Your task: Go through the data and retrieve each line that includes the string "interval".

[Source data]
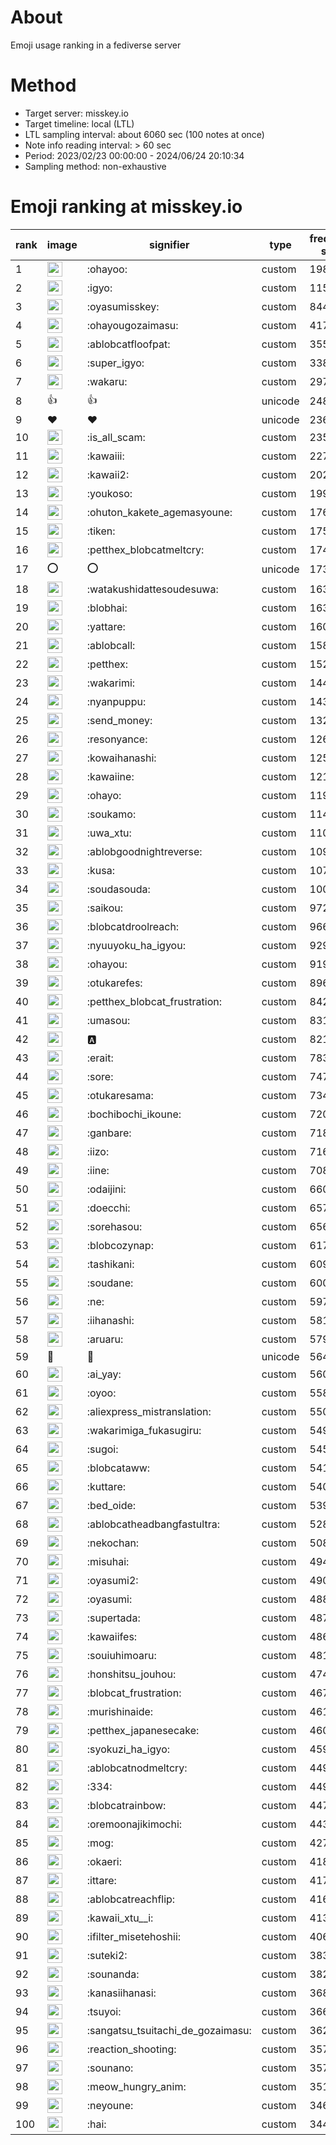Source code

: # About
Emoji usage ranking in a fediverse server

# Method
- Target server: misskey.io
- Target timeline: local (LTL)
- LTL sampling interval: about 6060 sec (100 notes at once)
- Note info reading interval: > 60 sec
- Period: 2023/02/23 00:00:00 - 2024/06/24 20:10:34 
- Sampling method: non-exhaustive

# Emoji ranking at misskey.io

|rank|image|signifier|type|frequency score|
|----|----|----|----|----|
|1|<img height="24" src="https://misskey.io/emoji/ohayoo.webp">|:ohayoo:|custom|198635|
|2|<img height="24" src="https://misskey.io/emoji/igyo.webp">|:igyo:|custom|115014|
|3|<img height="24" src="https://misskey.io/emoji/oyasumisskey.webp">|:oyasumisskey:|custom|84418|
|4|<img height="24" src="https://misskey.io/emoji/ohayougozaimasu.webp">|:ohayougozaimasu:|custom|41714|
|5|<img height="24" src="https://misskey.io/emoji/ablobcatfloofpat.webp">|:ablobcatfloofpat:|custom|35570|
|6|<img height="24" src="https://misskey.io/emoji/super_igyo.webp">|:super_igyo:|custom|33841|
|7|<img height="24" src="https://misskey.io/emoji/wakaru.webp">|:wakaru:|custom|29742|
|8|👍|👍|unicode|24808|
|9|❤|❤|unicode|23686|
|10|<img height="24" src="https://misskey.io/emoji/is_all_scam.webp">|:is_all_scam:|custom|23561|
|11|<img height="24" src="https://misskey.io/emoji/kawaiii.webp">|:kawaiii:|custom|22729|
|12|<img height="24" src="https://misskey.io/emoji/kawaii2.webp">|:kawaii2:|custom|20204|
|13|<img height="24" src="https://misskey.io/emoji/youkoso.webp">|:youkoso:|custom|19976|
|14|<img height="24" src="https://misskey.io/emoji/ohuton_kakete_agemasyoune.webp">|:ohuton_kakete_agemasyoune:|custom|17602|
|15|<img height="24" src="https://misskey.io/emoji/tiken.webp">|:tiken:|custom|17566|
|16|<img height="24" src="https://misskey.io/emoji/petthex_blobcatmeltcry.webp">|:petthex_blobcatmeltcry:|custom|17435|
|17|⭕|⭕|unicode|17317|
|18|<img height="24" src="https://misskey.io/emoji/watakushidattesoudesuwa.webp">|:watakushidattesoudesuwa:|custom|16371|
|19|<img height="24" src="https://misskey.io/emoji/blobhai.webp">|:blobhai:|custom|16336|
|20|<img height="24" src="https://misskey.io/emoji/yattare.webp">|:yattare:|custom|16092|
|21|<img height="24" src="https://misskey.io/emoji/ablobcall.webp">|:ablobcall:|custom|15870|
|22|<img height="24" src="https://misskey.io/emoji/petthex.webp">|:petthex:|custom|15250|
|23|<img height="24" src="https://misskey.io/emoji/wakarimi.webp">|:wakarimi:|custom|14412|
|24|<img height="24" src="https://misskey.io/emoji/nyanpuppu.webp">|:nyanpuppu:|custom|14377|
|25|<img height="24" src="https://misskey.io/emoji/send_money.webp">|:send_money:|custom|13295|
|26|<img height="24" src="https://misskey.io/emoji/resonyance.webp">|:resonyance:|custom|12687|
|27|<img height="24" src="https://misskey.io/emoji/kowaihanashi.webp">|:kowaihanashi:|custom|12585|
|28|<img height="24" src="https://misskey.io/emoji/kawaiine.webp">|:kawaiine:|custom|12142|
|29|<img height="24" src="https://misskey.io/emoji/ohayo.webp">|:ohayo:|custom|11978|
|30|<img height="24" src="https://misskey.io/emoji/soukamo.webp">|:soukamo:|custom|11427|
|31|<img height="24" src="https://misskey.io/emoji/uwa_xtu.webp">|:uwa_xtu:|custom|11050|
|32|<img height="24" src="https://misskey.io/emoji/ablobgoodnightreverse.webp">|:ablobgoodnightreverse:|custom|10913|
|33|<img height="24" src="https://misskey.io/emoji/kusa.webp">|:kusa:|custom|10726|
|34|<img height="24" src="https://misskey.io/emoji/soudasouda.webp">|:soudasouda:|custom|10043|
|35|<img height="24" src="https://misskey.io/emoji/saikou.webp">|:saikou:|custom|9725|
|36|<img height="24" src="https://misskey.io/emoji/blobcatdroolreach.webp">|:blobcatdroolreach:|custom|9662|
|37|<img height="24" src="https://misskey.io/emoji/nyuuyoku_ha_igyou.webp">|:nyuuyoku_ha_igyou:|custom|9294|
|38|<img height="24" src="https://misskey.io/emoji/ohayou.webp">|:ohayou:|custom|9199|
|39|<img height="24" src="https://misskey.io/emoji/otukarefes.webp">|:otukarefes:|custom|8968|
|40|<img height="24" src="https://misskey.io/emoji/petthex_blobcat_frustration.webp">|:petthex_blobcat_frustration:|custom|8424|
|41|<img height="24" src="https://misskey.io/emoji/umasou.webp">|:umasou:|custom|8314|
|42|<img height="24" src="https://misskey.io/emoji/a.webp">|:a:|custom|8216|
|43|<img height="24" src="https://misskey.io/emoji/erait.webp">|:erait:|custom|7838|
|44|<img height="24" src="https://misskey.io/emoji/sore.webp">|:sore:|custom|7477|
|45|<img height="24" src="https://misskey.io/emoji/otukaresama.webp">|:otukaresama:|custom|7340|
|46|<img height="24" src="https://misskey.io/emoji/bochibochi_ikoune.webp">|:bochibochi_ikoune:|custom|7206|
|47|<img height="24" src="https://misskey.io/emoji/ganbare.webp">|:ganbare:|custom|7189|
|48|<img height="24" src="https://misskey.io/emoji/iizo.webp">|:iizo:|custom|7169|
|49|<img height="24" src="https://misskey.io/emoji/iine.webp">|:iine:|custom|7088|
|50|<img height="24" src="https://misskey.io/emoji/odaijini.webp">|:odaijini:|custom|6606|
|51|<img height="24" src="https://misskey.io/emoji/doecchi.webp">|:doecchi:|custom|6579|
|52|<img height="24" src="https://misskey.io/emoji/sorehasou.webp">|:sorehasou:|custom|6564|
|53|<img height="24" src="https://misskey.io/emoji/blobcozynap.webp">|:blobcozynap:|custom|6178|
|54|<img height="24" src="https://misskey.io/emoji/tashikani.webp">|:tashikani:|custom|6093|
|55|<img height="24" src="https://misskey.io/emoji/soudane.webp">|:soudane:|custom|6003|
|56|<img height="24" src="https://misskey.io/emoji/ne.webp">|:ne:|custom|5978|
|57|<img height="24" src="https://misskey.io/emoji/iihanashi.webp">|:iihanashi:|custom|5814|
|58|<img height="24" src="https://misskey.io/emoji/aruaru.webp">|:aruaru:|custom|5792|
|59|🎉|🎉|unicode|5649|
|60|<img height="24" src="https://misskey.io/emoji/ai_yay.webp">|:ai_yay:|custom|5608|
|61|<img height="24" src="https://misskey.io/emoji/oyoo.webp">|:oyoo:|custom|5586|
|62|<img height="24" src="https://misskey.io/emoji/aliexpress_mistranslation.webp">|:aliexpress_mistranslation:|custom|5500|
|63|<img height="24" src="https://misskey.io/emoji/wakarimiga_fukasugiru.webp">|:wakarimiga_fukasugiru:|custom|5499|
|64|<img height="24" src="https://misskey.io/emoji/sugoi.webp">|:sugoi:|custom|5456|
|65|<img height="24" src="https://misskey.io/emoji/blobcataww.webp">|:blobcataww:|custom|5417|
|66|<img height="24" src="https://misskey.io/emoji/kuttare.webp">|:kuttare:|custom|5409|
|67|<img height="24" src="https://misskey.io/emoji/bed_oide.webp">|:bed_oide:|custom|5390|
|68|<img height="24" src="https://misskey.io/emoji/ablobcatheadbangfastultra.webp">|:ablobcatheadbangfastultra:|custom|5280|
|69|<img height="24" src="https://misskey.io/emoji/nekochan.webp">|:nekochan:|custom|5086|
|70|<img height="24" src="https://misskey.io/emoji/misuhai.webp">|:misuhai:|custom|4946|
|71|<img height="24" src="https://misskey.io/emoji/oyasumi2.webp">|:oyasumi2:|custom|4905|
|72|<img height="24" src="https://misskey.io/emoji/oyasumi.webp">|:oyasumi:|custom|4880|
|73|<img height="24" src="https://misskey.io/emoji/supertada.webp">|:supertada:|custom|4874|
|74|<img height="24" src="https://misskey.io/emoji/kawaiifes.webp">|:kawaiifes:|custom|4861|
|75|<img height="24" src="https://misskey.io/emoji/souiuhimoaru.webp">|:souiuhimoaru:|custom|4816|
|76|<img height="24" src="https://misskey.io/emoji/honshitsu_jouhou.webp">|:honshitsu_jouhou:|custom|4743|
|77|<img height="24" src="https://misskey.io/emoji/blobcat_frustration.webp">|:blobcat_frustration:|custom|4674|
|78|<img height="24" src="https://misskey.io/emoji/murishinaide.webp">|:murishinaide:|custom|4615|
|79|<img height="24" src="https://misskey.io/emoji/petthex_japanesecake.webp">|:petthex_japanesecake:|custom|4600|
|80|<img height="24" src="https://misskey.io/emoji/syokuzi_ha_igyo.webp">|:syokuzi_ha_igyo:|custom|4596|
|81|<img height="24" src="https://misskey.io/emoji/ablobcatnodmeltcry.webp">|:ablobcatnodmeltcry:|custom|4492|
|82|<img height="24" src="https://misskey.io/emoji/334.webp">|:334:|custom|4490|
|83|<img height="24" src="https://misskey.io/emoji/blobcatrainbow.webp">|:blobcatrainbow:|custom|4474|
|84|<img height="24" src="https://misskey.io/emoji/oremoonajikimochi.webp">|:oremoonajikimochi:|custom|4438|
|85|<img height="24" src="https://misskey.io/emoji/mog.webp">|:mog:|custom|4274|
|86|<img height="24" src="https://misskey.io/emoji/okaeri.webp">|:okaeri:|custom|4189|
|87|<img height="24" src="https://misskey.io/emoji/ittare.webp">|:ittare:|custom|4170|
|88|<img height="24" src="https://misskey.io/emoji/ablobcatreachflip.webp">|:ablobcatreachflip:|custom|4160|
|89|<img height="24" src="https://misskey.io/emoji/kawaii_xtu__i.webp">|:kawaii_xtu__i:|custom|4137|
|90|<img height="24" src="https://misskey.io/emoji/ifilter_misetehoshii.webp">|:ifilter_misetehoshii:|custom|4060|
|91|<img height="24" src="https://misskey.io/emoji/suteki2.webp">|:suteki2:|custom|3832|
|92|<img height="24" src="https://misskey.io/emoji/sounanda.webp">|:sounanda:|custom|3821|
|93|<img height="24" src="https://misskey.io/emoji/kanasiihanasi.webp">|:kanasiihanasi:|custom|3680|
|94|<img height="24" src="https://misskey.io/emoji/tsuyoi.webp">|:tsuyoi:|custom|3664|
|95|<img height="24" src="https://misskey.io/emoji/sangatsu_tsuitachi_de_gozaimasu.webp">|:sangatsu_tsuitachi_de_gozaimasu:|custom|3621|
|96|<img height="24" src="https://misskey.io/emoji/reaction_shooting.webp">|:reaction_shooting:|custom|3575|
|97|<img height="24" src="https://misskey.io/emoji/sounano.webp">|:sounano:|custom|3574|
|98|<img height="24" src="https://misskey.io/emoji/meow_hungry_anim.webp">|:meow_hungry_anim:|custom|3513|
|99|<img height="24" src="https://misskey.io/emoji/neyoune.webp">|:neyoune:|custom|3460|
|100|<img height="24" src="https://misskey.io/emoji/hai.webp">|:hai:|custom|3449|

Answer for the task:
- LTL sampling interval: about 6060 sec (100 notes at once)
- Note info reading interval: > 60 sec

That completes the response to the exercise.